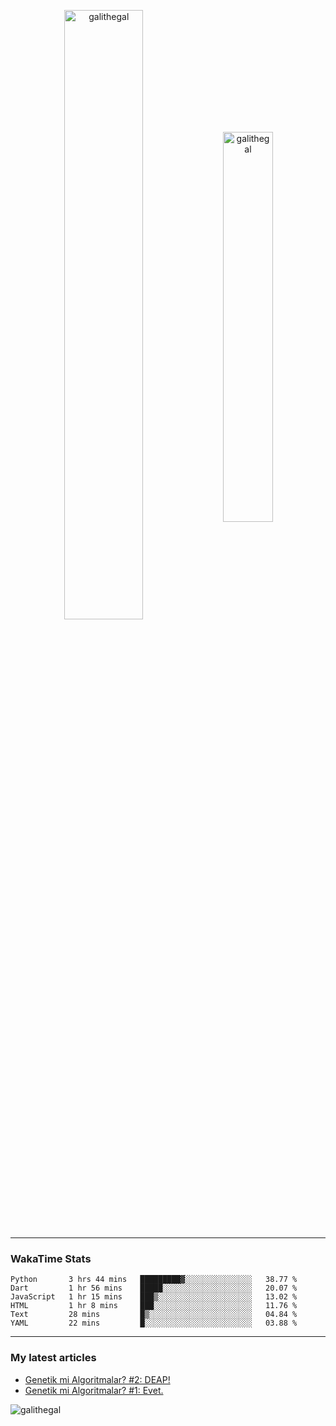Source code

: <p align="center">
  <img align="center" width="50%" height="auto" src="https://github-readme-stats.vercel.app/api?username=galithegal&show_icons=true&count_private=true&theme=jolly&locale=en" alt="galithegal" />
  <img align="center" width="40%" height="auto" src="https://github-readme-stats.vercel.app/api/top-langs?username=galithegal&exclude_repo=NNCars&show_icons=true&theme=jolly&locale=en&layout=compact" alt="galithegal" />
</p>

<hr class="dashed" />
<p align="center">

<h3 align="left">WakaTime Stats</h3>
<!--START_SECTION:waka-->

```text
Python       3 hrs 44 mins   █████████▓░░░░░░░░░░░░░░░   38.77 %
Dart         1 hr 56 mins    █████░░░░░░░░░░░░░░░░░░░░   20.07 %
JavaScript   1 hr 15 mins    ███▒░░░░░░░░░░░░░░░░░░░░░   13.02 %
HTML         1 hr 8 mins     ███░░░░░░░░░░░░░░░░░░░░░░   11.76 %
Text         28 mins         █▒░░░░░░░░░░░░░░░░░░░░░░░   04.84 %
YAML         22 mins         █░░░░░░░░░░░░░░░░░░░░░░░░   03.88 %
```

<!--END_SECTION:waka-->

</p>
<hr class="dashed" />

<h3 align="left">My latest articles</h3>

<!-- BLOG-POST-LIST:START -->
- [Genetik mi Algoritmalar?  #2: DEAP!](https://medium.com/rsparametrelerbutunu/genetik-mi-algoritmalar-2-deap-faaaaab756f7?source=rss-873ea545dd09------2)
- [Genetik mi Algoritmalar?  #1: Evet.](https://medium.com/rsparametrelerbutunu/genetik-mi-algoritmalar-1-evet-9fded872060b?source=rss-873ea545dd09------2)
<!-- BLOG-POST-LIST:END -->

<!-- View counter -->
<p align="left"> <img src="https://komarev.com/ghpvc/?username=galithegal&label=Views&color=010002&style=flat-square" alt="galithegal" /> </p>
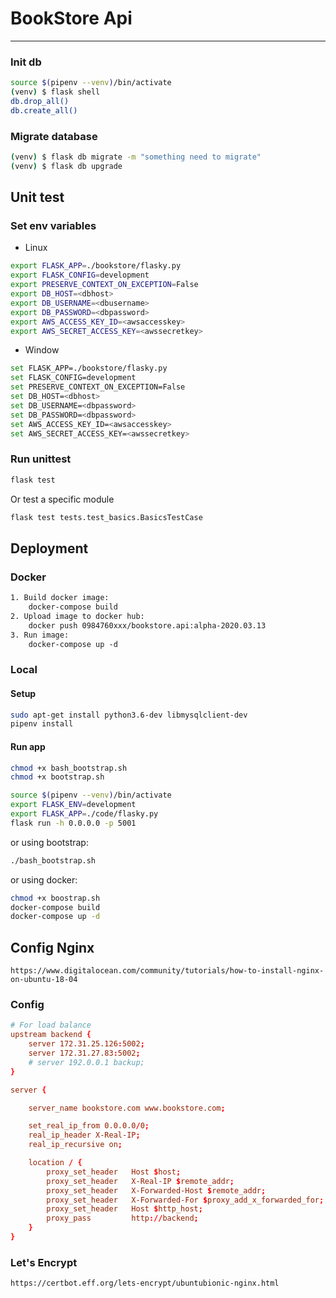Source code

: 
# BookStore Api

--------------------------------------------

### Init db

```sh
source $(pipenv --venv)/bin/activate
(venv) $ flask shell
db.drop_all()
db.create_all()
```

### Migrate database

```sh
(venv) $ flask db migrate -m "something need to migrate"
(venv) $ flask db upgrade
```

## Unit test

### Set env variables

- Linux
```sh
export FLASK_APP=./bookstore/flasky.py
export FLASK_CONFIG=development
export PRESERVE_CONTEXT_ON_EXCEPTION=False
export DB_HOST=<dbhost>
export DB_USERNAME=<dbusername>
export DB_PASSWORD=<dbpassword>
export AWS_ACCESS_KEY_ID=<awsaccesskey>
export AWS_SECRET_ACCESS_KEY=<awssecretkey>
```
- Window
```sh
set FLASK_APP=./bookstore/flasky.py
set FLASK_CONFIG=development
set PRESERVE_CONTEXT_ON_EXCEPTION=False
set DB_HOST=<dbhost>
set DB_USERNAME=<dbpassword>
set DB_PASSWORD=<dbpassword>
set AWS_ACCESS_KEY_ID=<awsaccesskey>
set AWS_SECRET_ACCESS_KEY=<awssecretkey>
```

### Run unittest

```sh
flask test
```

Or test a specific module

```sh
flask test tests.test_basics.BasicsTestCase
```

## Deployment

### Docker

```txt
1. Build docker image:
    docker-compose build
2. Upload image to docker hub:
    docker push 0984760xxx/bookstore.api:alpha-2020.03.13
3. Run image:
    docker-compose up -d
```

### Local

#### Setup

```sh
sudo apt-get install python3.6-dev libmysqlclient-dev
pipenv install
```

#### Run app

```sh
chmod +x bash_bootstrap.sh
chmod +x bootstrap.sh
```

```sh
source $(pipenv --venv)/bin/activate
export FLASK_ENV=development
export FLASK_APP=./code/flasky.py
flask run -h 0.0.0.0 -p 5001
```

or using bootstrap:

```sh
./bash_bootstrap.sh
```

or using docker:

```sh
chmod +x boostrap.sh
docker-compose build
docker-compose up -d
```

## Config Nginx

```url
https://www.digitalocean.com/community/tutorials/how-to-install-nginx-on-ubuntu-18-04
```

### Config

```conf
# For load balance
upstream backend {
    server 172.31.25.126:5002;
    server 172.31.27.83:5002;
    # server 192.0.0.1 backup;
}

server {

    server_name bookstore.com www.bookstore.com;

    set_real_ip_from 0.0.0.0/0;
    real_ip_header X-Real-IP;
    real_ip_recursive on;

    location / {
        proxy_set_header   Host $host;
        proxy_set_header   X-Real-IP $remote_addr;
        proxy_set_header   X-Forwarded-Host $remote_addr;
        proxy_set_header   X-Forwarded-For $proxy_add_x_forwarded_for;
        proxy_set_header   Host $http_host;
        proxy_pass         http://backend;
    }
}

```

### Let's Encrypt

```url
https://certbot.eff.org/lets-encrypt/ubuntubionic-nginx.html
```

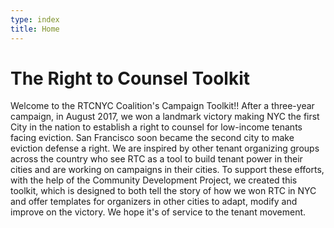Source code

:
 ```yaml
---
type: index  
title: Home
---
```


<h1>The Right to Counsel Toolkit</h1>

Welcome to the RTCNYC Coalition's Campaign Toolkit!! After a three-year campaign, in August 2017, we won a landmark victory making NYC the first City in the nation to establish a right to counsel for low-income tenants facing eviction. San Francisco soon became the second city to make eviction defense a right. We are inspired by other tenant organizing groups across the country who see RTC as a tool to build tenant power in their cities and are working on campaigns in their cities.  To support these efforts, with the help of the Community Development Project, we created this toolkit, which is designed to both tell the story of how we won RTC in NYC and offer templates for organizers in other cities to adapt, modify and improve on the victory. We hope it's of service to the tenant movement.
┄┄┄┄┄┄┄┄┄┄
Required work —
In the records above, locate the lines holding the word "LIST". Copy each of them.

Solution for this problem —
<!-- BLOG-POST-LIST:START -->
<!-- BLOG-POST-LIST:END -->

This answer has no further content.